I turn first to the issue of suitability in relation to Mr and Mrs Sheridan. This turns, as I have said, on the treatment by the Council and the review panel of the psychiatric assessments carried out by Dr Slater. It goes without saying that the Council was bound to consider the psychiatric evidence when formulating its offer of accommodation. As stated earlier, the duty is one owed to Mr and Mrs Sheridan and must take account of their own needs. Although it can be said with some justification that parts of Dr Slater’s prognosis is based on conjecture rather than evidence and may be over-pessimistic, the Council and its review panel were prepared to accept at face value his opinion that a move away from Dale Farm and into separate bricks and mortar accommodation would pose a risk in both cases of future depression which in the case of Mr Sheridan might lead to a break down in his medication with future serious health consequences.
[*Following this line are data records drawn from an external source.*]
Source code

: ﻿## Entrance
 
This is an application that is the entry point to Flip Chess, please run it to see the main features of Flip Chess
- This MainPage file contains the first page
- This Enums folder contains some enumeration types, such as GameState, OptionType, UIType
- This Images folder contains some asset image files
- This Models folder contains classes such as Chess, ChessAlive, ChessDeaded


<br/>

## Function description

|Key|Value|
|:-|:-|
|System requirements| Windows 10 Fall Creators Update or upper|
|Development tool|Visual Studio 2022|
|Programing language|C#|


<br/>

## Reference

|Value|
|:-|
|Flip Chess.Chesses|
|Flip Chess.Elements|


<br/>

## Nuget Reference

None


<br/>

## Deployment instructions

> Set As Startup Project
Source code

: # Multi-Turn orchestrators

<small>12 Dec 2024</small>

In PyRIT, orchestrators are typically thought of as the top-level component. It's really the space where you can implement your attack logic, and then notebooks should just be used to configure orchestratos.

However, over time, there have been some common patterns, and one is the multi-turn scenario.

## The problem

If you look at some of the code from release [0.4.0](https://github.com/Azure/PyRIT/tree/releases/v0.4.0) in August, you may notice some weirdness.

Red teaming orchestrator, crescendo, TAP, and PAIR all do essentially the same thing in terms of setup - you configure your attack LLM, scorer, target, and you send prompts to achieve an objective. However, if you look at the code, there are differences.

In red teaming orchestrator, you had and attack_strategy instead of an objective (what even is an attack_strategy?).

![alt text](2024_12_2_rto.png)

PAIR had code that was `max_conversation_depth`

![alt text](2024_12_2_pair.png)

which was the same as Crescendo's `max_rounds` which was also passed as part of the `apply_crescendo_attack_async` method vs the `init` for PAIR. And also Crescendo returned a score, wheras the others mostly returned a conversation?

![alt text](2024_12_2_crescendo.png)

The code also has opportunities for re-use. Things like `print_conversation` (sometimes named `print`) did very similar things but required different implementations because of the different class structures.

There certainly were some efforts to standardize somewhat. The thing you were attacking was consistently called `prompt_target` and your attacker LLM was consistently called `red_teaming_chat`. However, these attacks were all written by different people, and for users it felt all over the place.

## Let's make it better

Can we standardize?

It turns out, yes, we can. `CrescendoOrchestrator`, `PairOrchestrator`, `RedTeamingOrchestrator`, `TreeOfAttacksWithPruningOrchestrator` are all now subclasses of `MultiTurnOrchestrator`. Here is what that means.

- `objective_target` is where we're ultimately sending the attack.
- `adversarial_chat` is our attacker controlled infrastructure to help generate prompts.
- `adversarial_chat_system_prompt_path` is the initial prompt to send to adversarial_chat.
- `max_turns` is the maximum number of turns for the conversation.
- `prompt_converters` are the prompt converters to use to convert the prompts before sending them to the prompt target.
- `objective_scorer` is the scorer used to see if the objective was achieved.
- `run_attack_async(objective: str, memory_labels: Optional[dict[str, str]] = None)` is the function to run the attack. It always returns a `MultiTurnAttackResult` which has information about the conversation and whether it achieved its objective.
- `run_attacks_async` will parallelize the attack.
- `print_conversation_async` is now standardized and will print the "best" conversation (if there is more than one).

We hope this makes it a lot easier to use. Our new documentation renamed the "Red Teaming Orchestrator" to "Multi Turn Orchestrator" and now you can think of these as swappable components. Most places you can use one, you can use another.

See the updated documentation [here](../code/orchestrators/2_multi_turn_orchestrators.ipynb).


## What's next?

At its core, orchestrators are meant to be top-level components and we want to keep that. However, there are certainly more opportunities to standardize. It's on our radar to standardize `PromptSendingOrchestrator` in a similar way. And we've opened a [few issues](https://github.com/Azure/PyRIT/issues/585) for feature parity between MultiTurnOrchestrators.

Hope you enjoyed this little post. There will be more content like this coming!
Mr Offer emphasises that it is important to keep separate the issues of whether (having regard to these circumstances) the Council’s offer of accommodation was suitable and the much more general issue of whether it could rely on a lack of pitches when that was the result of its own inadequate response to the need for site provision. He submits that the Wednesbury minimum line is crossed in the case of Mr and Mrs Sheridan by accommodation which may cause injury to their health and that, in accordance with the Codona principles, a current lack of available sites is no answer to that.
The judge, he says, conflated these two issues by asking himself whether the Council had done all that it reasonably could to find an available pitch for the Sheridans. As a consequence, he did not really answer the first question which is whether, in their case, anything less than a pitch would be Wednesbury suitable.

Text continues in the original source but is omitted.